The following year, the Fixes, with help from their school-age daughter, Fiona, started driving a pick-up loaded with Pinot Noir vines to their property in the hills. The year 1985 also marked the birth of Allie, Fiona’s little sister. Chardonnay vines were added in 1989, followed by Pinot Meunier in 1996 and 2005.

Early on, the Fixes’ grapes struggled to fully ripe at such a high elevation. This problem was solved during their 20th wedding anniversary trip to Europe. In Champagne, the Fixes discovered winemakers using slightly under-ripe fruit to make some of their best wines. Inspired, the couple returned home to make their first sparkling wine in 1992.

Mike and Merry recently handed over the bulk of the vineyard and winery chores to their daughters, Fiona FixMitchell and Allie Hall, and winemaking husband Marcus Hall. The transition of ownership has been seamless.

Allie Hall, RainSong’s lab scientist and disgorgement specialist, continues her father’s practice of hand-signing and numbering every bottle the winery produces. That’s approximately 9,600 bottles a year, making her beautifully precise penmanship all the more impressive.

Marcus Hall carries on another of his father-in-law’s traditions: making sparkling wines by hand. Every step of the process, from secondary fermentation in the bottle, to riddling, disgorgement, dosage and bottling, occurs at RainSong’s facility.

The winery’s 30-year méthode Champenoise legacy makes RainSong one of the oldest sparkling producers in the Willamette Valley. Bottle No. 31 (of 577) of Sparkling Blanc de Pinot Meunier ($35) remains an example of the fun that decades of “hands-on” experience can create.

The wine’s pale gold hue shimmers like a wedding band in the glass. Small bubbles form a column, then get bored and disperse in random patterns as they approach the wine’s surface.

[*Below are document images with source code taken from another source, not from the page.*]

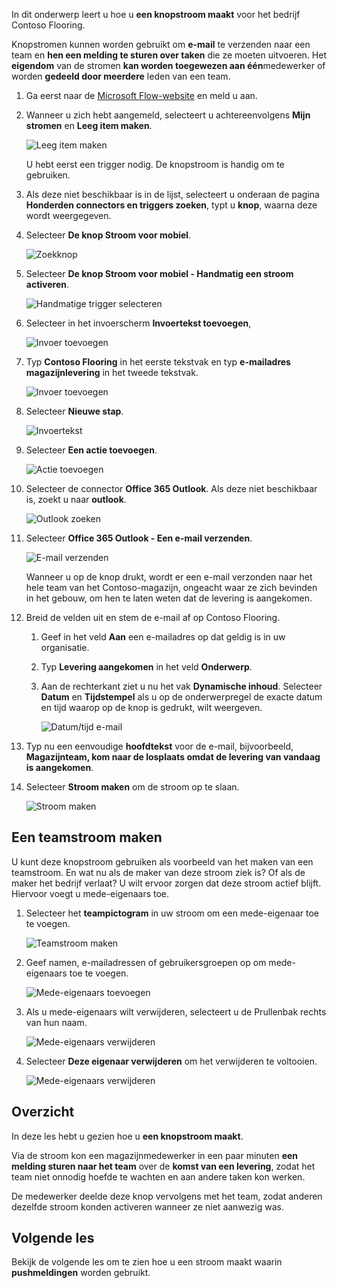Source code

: In dit onderwerp leert u hoe u **een knopstroom maakt** voor het bedrijf Contoso Flooring. 

Knopstromen kunnen worden gebruikt om **e-mail**  te verzenden naar een team en **hen een melding te sturen over taken** die ze moeten uitvoeren. Het **eigendom** van de stromen **kan worden toegewezen aan één**medewerker of worden **gedeeld door meerdere** leden van een team.  

1. Ga eerst naar de [Microsoft Flow-website](https://ms.flow.microsoft.com) en meld u aan.
2. Wanneer u zich hebt aangemeld, selecteert u achtereenvolgens **Mijn stromen** en **Leeg item maken**.
   
    ![Leeg item maken](./media/learning-create-button-flow/2-create-from-blank.png)
   
    U hebt eerst een trigger nodig. De knopstroom is handig om te gebruiken. 
3. Als deze niet beschikbaar is in de lijst, selecteert u onderaan de pagina **Honderden connectors en triggers zoeken**, typt u **knop**, waarna deze wordt weergegeven. 
4. Selecteer **De knop Stroom voor mobiel**.
   
    ![Zoekknop](./media/learning-create-button-flow/3-button-flow.png) 
5. Selecteer **De knop Stroom voor mobiel - Handmatig een stroom activeren**.
   
    ![Handmatige trigger selecteren](./media/learning-create-button-flow/4-press-it.png)
6. Selecteer in het invoerscherm **Invoertekst toevoegen**,
   
    ![Invoer toevoegen](./media/learning-create-button-flow/5-add-input.png)
7. Typ **Contoso Flooring** in het eerste tekstvak en typ **e-mailadres magazijnlevering** in het tweede tekstvak.
   
    ![Invoer toevoegen](./media/learning-create-button-flow/6-text-for-flow.png)
8. Selecteer **Nieuwe stap**. 
   
    ![Invoertekst](./media/learning-create-button-flow/7-input-description.png)
9. Selecteer **Een actie toevoegen**. 
   
    ![Actie toevoegen](./media/learning-create-button-flow/8-add-an-action.png)
10. Selecteer de connector **Office 365 Outlook**. Als deze niet beschikbaar is, zoekt u naar **outlook**.
    
     ![Outlook zoeken](./media/learning-create-button-flow/9-search-outlook.png)
11. Selecteer **Office 365 Outlook - Een e-mail verzenden**.
    
     ![E-mail verzenden](./media/learning-create-button-flow/10-send-email.png)
    
     Wanneer u op de knop drukt, wordt er een e-mail verzonden naar het hele team van het Contoso-magazijn, ongeacht waar ze zich bevinden in het gebouw, om hen te laten weten dat de levering is aangekomen.
12. Breid de velden uit en stem de e-mail af op Contoso Flooring.
    
    1. Geef in het veld **Aan** een e-mailadres op dat geldig is in uw organisatie.
    2. Typ **Levering aangekomen** in het veld **Onderwerp**. 
    3. Aan de rechterkant ziet u nu het vak **Dynamische inhoud**. Selecteer **Datum** en **Tijdstempel** als u op de onderwerpregel de exacte datum en tijd waarop op de knop is gedrukt, wilt weergeven. 
       
        ![Datum/tijd e-mail](./media/learning-create-button-flow/11-email-date-time.png)
13. Typ nu een eenvoudige **hoofdtekst** voor de e-mail, bijvoorbeeld, **Magazijnteam, kom naar de losplaats omdat de levering van vandaag is aangekomen**.
14. Selecteer **Stroom maken** om de stroom op te slaan.
    
     ![Stroom maken](./media/learning-create-button-flow/12-create-flow.png)

## <a name="create-a-team-flow"></a>Een teamstroom maken
U kunt deze knopstroom gebruiken als voorbeeld van het maken van een teamstroom. En wat nu als de maker van deze stroom ziek is? Of als de maker het bedrijf verlaat? U wilt ervoor zorgen dat deze stroom actief blijft. Hiervoor voegt u mede-eigenaars toe.

1. Selecteer het **teampictogram** in uw stroom om een mede-eigenaar toe te voegen.
   
    ![Teamstroom maken](./media/learning-create-button-flow/13-create-team-flow.png) 
2. Geef namen, e-mailadressen of gebruikersgroepen op om mede-eigenaars toe te voegen.
   
    ![Mede-eigenaars toevoegen](./media/learning-create-button-flow/14-add-co-owners.png)
3. Als u mede-eigenaars wilt verwijderen, selecteert u de Prullenbak rechts van hun naam.
   
    ![Mede-eigenaars verwijderen](./media/learning-create-button-flow/15-remove-co-owners.png)
4. Selecteer **Deze eigenaar verwijderen** om het verwijderen te voltooien.
   
    ![Mede-eigenaars verwijderen](./media/learning-create-button-flow/16-agree-to-remove.png)

## <a name="summary"></a>Overzicht
In deze les hebt u gezien hoe u **een knopstroom maakt**. 

Via de stroom kon een magazijnmedewerker in een paar minuten **een melding sturen naar het team** over de **komst van een levering**, zodat het team niet onnodig hoefde te wachten en aan andere taken kon werken. 

De medewerker deelde deze knop vervolgens met het team, zodat anderen dezelfde stroom konden activeren wanneer ze niet aanwezig was.

## <a name="next-lesson"></a>Volgende les
Bekijk de volgende les om te zien hoe u een stroom maakt waarin **pushmeldingen** worden gebruikt.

If you’re looking for loads of fruit, the aromas slap you while whispering, “Guess again, hedonist.” This is a spartan nose with an earthy quality that eases back and forth between daisies and wet straw. Scents of cold steel and frozen grapes, followed by bits of fresh-baked sourdough bread, lemon zest and a distinctly spicy note, blow you a kiss.

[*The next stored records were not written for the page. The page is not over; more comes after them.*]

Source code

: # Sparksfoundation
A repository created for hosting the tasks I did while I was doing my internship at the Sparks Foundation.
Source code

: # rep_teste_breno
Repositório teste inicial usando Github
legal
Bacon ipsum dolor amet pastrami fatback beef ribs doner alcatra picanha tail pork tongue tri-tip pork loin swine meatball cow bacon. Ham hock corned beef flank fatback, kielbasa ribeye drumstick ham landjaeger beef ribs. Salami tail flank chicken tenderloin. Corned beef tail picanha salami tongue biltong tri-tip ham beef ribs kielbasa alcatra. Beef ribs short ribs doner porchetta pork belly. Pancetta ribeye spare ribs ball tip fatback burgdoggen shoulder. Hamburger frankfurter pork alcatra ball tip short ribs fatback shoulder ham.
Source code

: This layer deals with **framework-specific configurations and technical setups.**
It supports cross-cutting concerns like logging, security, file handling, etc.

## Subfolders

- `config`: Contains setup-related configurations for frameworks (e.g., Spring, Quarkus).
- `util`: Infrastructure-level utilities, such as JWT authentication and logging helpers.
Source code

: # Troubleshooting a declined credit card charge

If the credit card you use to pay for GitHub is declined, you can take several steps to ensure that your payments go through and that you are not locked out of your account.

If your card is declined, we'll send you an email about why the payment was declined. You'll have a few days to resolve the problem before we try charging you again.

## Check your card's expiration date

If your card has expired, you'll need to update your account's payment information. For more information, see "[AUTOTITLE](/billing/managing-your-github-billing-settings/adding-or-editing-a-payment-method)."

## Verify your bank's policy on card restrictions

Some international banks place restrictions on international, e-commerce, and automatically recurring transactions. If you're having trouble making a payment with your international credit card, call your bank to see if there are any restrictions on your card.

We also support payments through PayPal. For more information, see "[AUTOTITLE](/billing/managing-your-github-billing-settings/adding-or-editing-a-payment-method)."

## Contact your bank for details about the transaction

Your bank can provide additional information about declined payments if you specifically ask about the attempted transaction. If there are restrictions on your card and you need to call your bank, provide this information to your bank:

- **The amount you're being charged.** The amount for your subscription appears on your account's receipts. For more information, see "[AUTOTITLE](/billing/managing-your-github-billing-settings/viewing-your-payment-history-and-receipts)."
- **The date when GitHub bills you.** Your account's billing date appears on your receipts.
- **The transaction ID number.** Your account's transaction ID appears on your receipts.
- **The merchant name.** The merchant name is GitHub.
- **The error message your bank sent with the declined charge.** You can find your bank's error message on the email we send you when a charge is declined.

Then you pour. For a Meunier maniac like me, the moment is like Langston Hughes asking you to let “silver liquid drops” sing you a lullaby in his poem, “April Rain Song.”

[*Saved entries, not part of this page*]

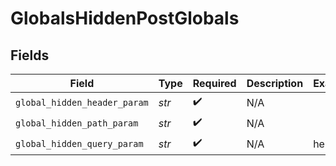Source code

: # GlobalsHiddenPostGlobals


## Fields

| Field                        | Type                         | Required                     | Description                  | Example                      |
| ---------------------------- | ---------------------------- | ---------------------------- | ---------------------------- | ---------------------------- |
| `global_hidden_header_param` | *str*                        | :heavy_check_mark:           | N/A                          |                              |
| `global_hidden_path_param`   | *str*                        | :heavy_check_mark:           | N/A                          |                              |
| `global_hidden_query_param`  | *str*                        | :heavy_check_mark:           | N/A                          | hello                        |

The bubbles of this sparkling Pinot Meunier bump against the upper roof of the mouth like petting zoo inmates looking to get fed. It’s a warm and fuzzy sensation filled with good intentions.

I wrote “grapey” and “cardamom” after my first sip of this non-vintage blend from the 2017 and 2018 vintages. The wall of vinosity crumbles with a few swirls of the glass, allowing small amounts of citrus, Golden Delicious apple peel and honeycomb flavors to slip through the cracks.

This wine isn’t for everyone. This wine is for me.

The Changeup, a monthly column by Michael Alberty, is a baseball pitch designed to disorient and confuse. It’s the perfect representation of the unknown and its mastery over those who think they know what to expect. This column is devoted to those unorthodox Oregon wines you never saw coming.